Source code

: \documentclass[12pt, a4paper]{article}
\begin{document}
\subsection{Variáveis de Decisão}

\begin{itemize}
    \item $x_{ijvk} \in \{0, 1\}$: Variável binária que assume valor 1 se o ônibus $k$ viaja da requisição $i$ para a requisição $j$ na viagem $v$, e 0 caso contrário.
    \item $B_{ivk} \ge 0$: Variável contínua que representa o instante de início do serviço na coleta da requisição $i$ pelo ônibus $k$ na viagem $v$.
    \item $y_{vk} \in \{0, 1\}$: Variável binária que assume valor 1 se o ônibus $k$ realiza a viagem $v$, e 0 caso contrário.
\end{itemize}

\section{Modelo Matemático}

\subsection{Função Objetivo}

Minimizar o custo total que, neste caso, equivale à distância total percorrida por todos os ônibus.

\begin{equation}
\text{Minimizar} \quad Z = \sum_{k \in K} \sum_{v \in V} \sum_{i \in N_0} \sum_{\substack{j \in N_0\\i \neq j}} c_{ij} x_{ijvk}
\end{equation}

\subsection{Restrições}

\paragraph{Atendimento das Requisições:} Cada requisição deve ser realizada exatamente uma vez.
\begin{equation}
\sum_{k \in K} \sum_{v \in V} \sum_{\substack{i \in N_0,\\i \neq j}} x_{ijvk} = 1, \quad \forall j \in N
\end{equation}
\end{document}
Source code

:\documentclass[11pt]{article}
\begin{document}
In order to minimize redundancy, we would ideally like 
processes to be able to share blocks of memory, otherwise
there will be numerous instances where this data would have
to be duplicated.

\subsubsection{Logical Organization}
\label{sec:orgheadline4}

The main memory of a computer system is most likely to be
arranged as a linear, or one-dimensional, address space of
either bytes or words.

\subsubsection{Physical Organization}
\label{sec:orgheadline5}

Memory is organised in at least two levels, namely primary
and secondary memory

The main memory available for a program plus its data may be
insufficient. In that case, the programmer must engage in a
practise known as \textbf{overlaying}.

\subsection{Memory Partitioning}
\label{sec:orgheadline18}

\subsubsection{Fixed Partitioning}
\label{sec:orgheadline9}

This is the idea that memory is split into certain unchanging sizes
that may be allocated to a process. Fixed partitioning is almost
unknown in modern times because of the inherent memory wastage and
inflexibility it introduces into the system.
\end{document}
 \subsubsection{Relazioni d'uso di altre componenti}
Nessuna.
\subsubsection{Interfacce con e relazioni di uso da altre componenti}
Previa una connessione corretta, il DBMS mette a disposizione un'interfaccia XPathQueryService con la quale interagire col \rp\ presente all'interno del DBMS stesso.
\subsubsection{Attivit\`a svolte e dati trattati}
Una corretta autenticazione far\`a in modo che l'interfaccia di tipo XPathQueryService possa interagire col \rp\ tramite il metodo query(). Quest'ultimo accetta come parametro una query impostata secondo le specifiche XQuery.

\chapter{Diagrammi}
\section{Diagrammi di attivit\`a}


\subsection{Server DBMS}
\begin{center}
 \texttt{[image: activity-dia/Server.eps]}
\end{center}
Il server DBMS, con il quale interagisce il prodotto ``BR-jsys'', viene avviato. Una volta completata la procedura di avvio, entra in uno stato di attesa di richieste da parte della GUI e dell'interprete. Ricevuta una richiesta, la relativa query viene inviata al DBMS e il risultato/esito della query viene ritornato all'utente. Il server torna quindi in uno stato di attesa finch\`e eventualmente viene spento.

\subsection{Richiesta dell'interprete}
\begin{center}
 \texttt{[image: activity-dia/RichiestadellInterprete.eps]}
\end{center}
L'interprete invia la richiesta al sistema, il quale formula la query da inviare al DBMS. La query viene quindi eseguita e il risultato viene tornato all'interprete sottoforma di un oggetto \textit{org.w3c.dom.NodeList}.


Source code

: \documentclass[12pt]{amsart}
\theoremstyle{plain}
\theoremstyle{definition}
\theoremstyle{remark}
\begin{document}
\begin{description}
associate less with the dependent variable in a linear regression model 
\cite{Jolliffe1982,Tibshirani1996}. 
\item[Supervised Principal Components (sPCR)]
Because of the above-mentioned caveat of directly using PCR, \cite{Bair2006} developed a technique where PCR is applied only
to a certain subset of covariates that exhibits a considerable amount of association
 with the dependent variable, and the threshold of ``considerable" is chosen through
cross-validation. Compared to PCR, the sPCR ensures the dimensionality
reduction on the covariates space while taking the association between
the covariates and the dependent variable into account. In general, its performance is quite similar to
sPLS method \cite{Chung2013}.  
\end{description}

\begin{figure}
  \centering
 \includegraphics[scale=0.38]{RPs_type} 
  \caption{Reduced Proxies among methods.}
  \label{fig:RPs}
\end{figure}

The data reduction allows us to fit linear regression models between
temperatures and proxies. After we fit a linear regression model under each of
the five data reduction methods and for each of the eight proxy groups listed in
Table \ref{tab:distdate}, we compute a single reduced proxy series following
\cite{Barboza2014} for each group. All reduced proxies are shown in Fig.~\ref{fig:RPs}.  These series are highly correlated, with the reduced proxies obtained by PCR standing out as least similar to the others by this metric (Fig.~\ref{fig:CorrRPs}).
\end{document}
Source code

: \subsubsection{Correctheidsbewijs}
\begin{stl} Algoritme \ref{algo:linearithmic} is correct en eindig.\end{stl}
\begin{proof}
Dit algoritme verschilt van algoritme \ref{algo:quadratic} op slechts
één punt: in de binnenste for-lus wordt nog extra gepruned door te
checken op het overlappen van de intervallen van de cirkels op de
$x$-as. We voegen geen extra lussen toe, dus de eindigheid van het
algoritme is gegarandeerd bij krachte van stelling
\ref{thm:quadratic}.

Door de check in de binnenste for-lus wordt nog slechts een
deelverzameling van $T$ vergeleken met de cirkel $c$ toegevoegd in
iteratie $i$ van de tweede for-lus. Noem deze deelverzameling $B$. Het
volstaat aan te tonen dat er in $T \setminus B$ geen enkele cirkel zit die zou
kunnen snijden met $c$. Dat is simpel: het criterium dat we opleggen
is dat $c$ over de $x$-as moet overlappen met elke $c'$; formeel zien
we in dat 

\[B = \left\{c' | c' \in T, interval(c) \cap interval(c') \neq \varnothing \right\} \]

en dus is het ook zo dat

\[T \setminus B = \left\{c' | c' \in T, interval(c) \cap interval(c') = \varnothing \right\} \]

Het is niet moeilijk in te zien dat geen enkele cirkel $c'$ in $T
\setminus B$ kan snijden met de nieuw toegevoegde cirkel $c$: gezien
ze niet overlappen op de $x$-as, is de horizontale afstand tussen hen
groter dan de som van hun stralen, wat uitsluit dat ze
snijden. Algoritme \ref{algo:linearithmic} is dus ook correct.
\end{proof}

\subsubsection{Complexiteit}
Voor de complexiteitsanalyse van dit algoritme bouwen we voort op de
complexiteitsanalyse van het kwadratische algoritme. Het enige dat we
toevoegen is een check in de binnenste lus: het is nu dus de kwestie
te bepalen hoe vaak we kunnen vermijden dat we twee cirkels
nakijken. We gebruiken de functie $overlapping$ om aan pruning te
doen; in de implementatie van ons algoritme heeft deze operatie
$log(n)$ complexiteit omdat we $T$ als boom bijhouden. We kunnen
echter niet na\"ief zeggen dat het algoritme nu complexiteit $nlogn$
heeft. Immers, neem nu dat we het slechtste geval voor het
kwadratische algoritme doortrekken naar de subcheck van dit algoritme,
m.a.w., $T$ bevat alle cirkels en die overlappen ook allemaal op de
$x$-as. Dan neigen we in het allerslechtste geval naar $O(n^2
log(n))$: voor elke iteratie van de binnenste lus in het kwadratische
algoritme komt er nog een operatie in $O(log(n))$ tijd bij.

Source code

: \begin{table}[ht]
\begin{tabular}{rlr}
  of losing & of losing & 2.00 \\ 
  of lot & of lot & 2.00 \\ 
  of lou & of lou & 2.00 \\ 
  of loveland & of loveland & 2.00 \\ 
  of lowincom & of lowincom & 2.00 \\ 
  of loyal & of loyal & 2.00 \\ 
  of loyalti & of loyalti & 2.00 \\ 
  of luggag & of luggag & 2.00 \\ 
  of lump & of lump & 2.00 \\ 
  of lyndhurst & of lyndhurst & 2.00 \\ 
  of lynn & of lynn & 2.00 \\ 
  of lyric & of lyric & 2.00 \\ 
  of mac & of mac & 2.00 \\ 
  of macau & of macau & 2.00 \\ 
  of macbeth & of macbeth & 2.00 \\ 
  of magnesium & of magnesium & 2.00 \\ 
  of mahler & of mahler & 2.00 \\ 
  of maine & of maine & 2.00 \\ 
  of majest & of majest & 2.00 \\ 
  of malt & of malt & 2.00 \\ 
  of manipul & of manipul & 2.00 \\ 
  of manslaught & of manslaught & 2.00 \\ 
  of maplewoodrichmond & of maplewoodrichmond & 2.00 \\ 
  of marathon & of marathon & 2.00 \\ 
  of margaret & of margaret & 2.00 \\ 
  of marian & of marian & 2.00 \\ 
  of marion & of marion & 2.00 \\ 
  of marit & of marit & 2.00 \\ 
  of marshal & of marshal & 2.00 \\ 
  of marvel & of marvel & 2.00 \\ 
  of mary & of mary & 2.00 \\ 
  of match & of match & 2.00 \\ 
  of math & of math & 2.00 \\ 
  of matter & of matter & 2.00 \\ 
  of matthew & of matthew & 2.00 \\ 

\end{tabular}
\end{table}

....................

From the line holding "of lyndhurst & of lyndhurst & 2.00 \\" to the line holding "of margaret & of margaret & 2.00 \\", inclusive, restate each line above exactly as written.

  of lyndhurst & of lyndhurst & 2.00 \\ 
  of lynn & of lynn & 2.00 \\ 
  of lyric & of lyric & 2.00 \\ 
  of mac & of mac & 2.00 \\ 
  of macau & of macau & 2.00 \\ 
  of macbeth & of macbeth & 2.00 \\ 
  of magnesium & of magnesium & 2.00 \\ 
  of mahler & of mahler & 2.00 \\ 
  of maine & of maine & 2.00 \\ 
  of majest & of majest & 2.00 \\ 
  of malt & of malt & 2.00 \\ 
  of manipul & of manipul & 2.00 \\ 
  of manslaught & of manslaught & 2.00 \\ 
  of maplewoodrichmond & of maplewoodrichmond & 2.00 \\ 
  of marathon & of marathon & 2.00 \\ 
  of margaret & of margaret & 2.00 \\ 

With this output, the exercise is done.